Jazzman Bob Sheppard should be better known - The Mercury News
Bob Sheppard should need no introduction to the Bay Area jazz scene.
One of the most sought-after saxophonists in Los Angeles, he made his San Francisco debut in the early 1980s at Keystone Korner with trumpet great Freddie Hubbard, forming a long-running musical relationship that established Sheppard as a heavyweight contender. While he didn’t record much with Hubbard, they did play together on the exhilarating “Live at the Douglas Beach House 1983” (Passport).
“I was young, and the whole thing was pretty exciting, standing up on this famous stage at Keystone with Freddie Hubbard,” says Sheppard, 60, who makes a rare return to the Bay Area leading his own band Sunday at Yoshi’s San Francisco. “I got my butt kicked every night and learned a lot.”
He went on to appear numerous times at Kimball’s and the old Yoshi’s on Claremont, in Oakland, with Horace Silver, Mike Stern, Andy Narrel, Peter Horvath and Steve Erquiaga. He’s probably best known to jazz fans these days for his high-profile stint in the late 1990s with Chick Corea’s prodigious sextet Origin, a band bristling with young New York talent.
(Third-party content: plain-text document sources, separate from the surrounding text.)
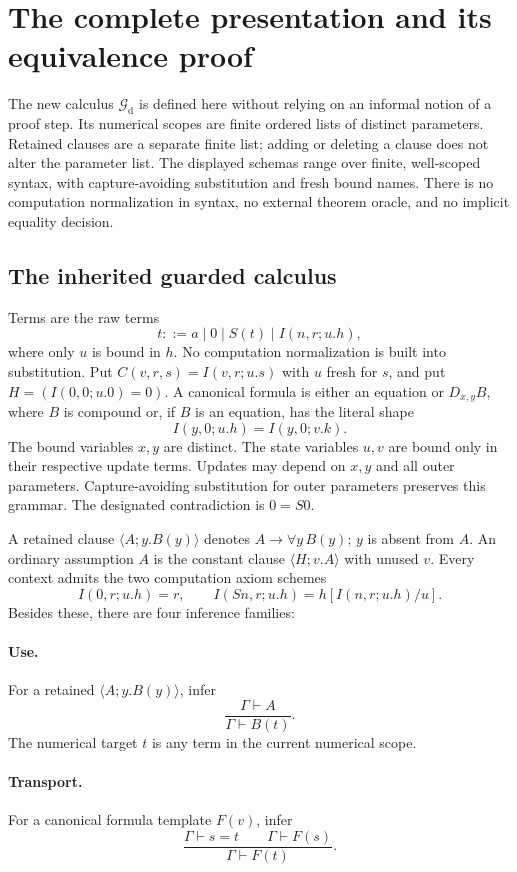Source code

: \clearpage
\section{The complete presentation and its equivalence proof}
\label{sec:deterministic}

The new calculus $\mathcal G_{\mathrm d}$ is defined here without relying on
an informal notion of a proof step. Its numerical scopes are finite ordered
lists of distinct parameters. Retained clauses are a separate finite list;
adding or deleting a clause does not alter the parameter list. The displayed
schemas range over finite, well-scoped syntax, with capture-avoiding
substitution and fresh bound names. There is no computation normalization in
syntax, no external theorem oracle, and no implicit equality decision.

\subsection{The inherited guarded calculus}

Terms are the raw terms
\[
 t ::= a\mid 0\mid S(t)\mid I(n,r;u.h),
\]
where only $u$ is bound in $h$. No computation normalization is built into
substitution. Put $C(v,r,s)=I(v,r;u.s)$ with $u$ fresh for $s$, and put
$H=(I(0,0;u.0)=0)$. A canonical formula is either an equation or $D_{x,y}B$,
where $B$ is compound or, if $B$ is an equation, has the literal shape
\[
                  I(y,0;u.h)=I(y,0;v.k).                 \tag{G}
\]
The bound variables $x,y$ are distinct. The state variables $u,v$ are bound
only in their respective update terms. Updates may depend on $x,y$ and all
outer parameters. Capture-avoiding substitution for outer parameters preserves
this grammar. The designated contradiction is $0=S0$.

A retained clause $\langle A;y.B(y)\rangle$ denotes
$A\to\forall y\,B(y)$; $y$ is absent from $A$. An ordinary assumption $A$
is the constant clause $\langle H;v.A\rangle$ with unused $v$. Every context
admits the two computation axiom schemes
\[
 I(0,r;u.h)=r,\qquad
 I(Sn,r;u.h)=h[I(n,r;u.h)/u].
\]
Besides these, there are four inference families:
\paragraph{Use.} For a retained $\langle A;y.B(y)\rangle$, infer
\[
 \frac{\Gamma\vdash A}{\Gamma\vdash B(t)}.
\]
The numerical target $t$ is any term in the current numerical scope.
\paragraph{Transport.} For a canonical formula template $F(v)$, infer
\[
 \frac{\Gamma\vdash s=t\qquad\Gamma\vdash F(s)}{\Gamma\vdash F(t)}.
\]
Over the past decade, however, Sheppard has spent far more time in Europe and Japan than Northern California. While widely revered by his peers, Sheppard is a prime example of the difficulties that Southern California can present for jazz musicians. Simply put, actors go to Los Angeles to get famous, while jazz players move to L.A. to make a living.
It’s not that there’s a multitude of good jazz gigs just lounging around Hollywood Boulevard. But the same entertainment industry that draws celebrity-hungry thespians has long provided steady and relatively well-paid work for musicians possessing the particular skills required for studio employment, recording everything from commercial jingles and pop songs to television scores and film soundtracks.
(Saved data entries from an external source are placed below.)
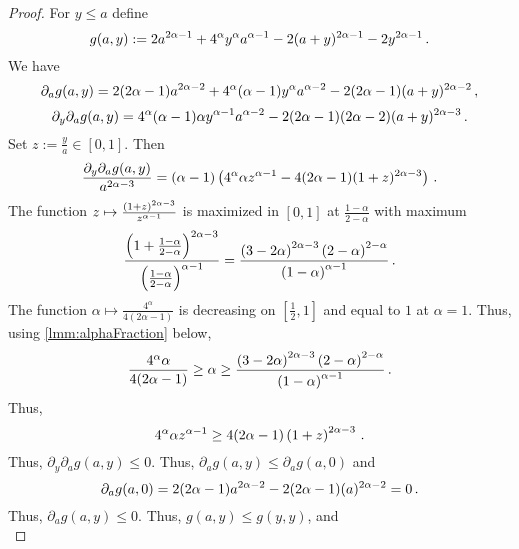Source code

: \begin{proof}
	For $y\leq a$ define
	\begin{equation*}
		g(a,y) := 2a^{2\alpha-1} + 4^\alpha y^\alpha a^{\alpha-1} - 2(a+y)^{2\alpha-1} - 2y^{2\alpha-1}
		\, .
	\end{equation*}
	We have
	\begin{equation*}
		\partial_a g(a,y) = 2(2\alpha-1)a^{2\alpha-2} + 4^\alpha(\alpha-1) y^\alpha a^{\alpha-2} - 2(2\alpha-1)(a+y)^{2\alpha-2}
		\, ,
	\end{equation*}
	\begin{equation*}
		\partial_y \partial_a g(a,y) = 4^\alpha (\alpha-1) \alpha y^{\alpha-1} a^{\alpha-2} - 2(2\alpha-1)(2\alpha-2)(a+y)^{2\alpha-3}
		\, .
	\end{equation*}
	Set $z := \frac{y}{a} \in[0,1]$. Then
	\begin{equation*}
	 \frac{\partial_y \partial_a g(a,y)}{a^{2\alpha-3}} =  (\alpha-1) \left( 4^\alpha \alpha z^{\alpha-1} - 4(2\alpha-1)(1+z)^{2\alpha-3} \right)
	 \, .
	\end{equation*}
	The function $z \mapsto \frac{\left( 1+z \right)^{2\alpha-3}}{z^{\alpha-1}}$ is maximized in $[0,1]$ at $\frac{1-\alpha}{2-\alpha}$ with maximum 
	\begin{equation*}
		\frac{\left( 1+\frac{1-\alpha}{2-\alpha} \right)^{2\alpha-3}}{\left( \frac{1-\alpha}{2-\alpha} \right)^{\alpha-1}}
		=
		\frac{\left( 3-2\alpha \right)^{2\alpha-3} \left( 2-\alpha \right)^{2-\alpha}}{\left( 1-\alpha \right)^{\alpha-1}} 
		\, .
	\end{equation*}
	The function $\alpha\mapsto \frac{4^\alpha}{4(2\alpha-1)}$ is decreasing on $[\frac12, 1]$ and equal to $1$ at $\alpha=1$. 
	Thus, using \autoref{lmm:alphaFraction} below, 
	\begin{equation*}
		\frac{4^\alpha \alpha}{4(2\alpha-1)} \geq \alpha \geq \frac{\left( 3-2\alpha \right)^{2\alpha-3} \left( 2-\alpha \right)^{2-\alpha}}{\left( 1-\alpha \right)^{\alpha-1}} 
		\, .
	\end{equation*}
	Thus,
	\begin{equation*}
		4^\alpha \alpha z^{\alpha-1} \geq 4(2\alpha-1) \left( 1+z \right)^{2\alpha-3}
		\, .
	\end{equation*}
	Thus, $\partial_y \partial_a g(a,y) \leq 0$. Thus, $\partial_a g(a,y) \leq \partial_a g(a,0)$ and
	\begin{equation*}
		\partial_a  g(a,0) = 2(2\alpha-1)a^{2\alpha-2} - 2(2\alpha-1)(a)^{2\alpha-2} = 0
		\, .
	\end{equation*}
	Thus, $\partial_a g(a,y) \leq 0$. Thus, $g(a,y) \leq g(y,y)$, and
	\begin{equation*}

\end{equation*}
\end{proof}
For Sheppard, who grew up in the Philadelphia suburb of Levittown, settling in L.A. never figured into his career plans. But after earning a master’s degree from the Eastman School of Music, he ended up following several friends to Southern California.
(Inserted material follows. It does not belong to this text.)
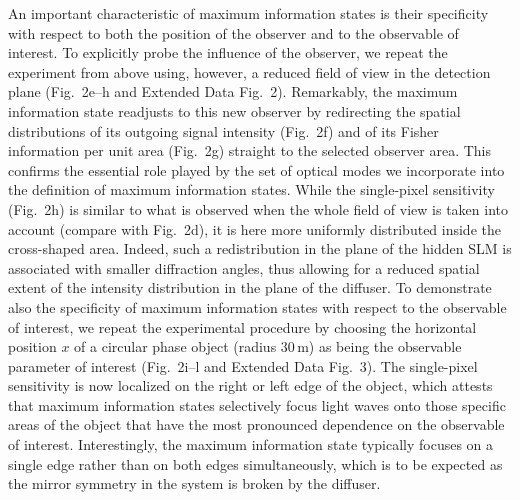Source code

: \documentclass[aps,pra,twocolumn,amsmath,amssymb,superscriptaddress,10pt,nobibnotes]{revtex4-2}
\begin{document}
An important characteristic of maximum information states is their specificity with respect to both the position of the observer and to the observable of interest. To explicitly probe the influence of the observer, we repeat the experiment from above using, however, a reduced field of view in the detection plane (Fig.~2e--h and Extended Data Fig.~2). Remarkably, the maximum information state readjusts to this new observer by redirecting the spatial distributions of its outgoing signal intensity (Fig.~2f) and of its Fisher information per unit area (Fig.~2g) straight to the selected observer area. This confirms the essential role played by the set of optical modes we incorporate into the definition of maximum information states. While the single-pixel sensitivity (Fig.~2h) is similar to what is observed when the whole field of view is taken into account (compare with Fig.~2d), it is here more uniformly distributed inside the cross-shaped area. Indeed, such a redistribution in the plane of the hidden SLM is associated with smaller diffraction angles, thus allowing for a reduced spatial extent of the intensity distribution in the plane of the diffuser. To demonstrate also the specificity of maximum information states with respect to the observable of interest, we repeat the experimental procedure by choosing the horizontal position $x$ of a circular phase object (radius $30$\,\textmu m) as being the observable parameter of interest (Fig.~2i--l and Extended Data Fig.~3). The single-pixel sensitivity is now localized on the right or left edge of the object, which attests that maximum information states selectively focus light waves onto those specific areas of the object that have the most pronounced dependence on the observable of interest. Interestingly, the maximum information state typically focuses on a single edge rather than on both edges simultaneously, which is to be expected as the mirror symmetry in the system is broken by the diffuser.
\end{document}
An accomplished sight reader and fluent on multiple horns (tenor and soprano sax, flute and bass clarinet), he quickly found work as a studio musician, and he spent the next two decades dividing his time between jazz gigs and recording sessions for films such as “Jerry Maguire,” “Leaving Las Vegas” and “Forrest Gump,” and television soundtracks, including “Seinfeld,” “Cheers” and “Northern Exposure.”
“I never planned on the studio career, but I’ve led two musical lives and I managed to keep it all rolling,” Sheppard says. “There have been some really memorable sessions, like being alone in the studio with Joni Mitchell for her album ‘Shine,’ which won a Grammy.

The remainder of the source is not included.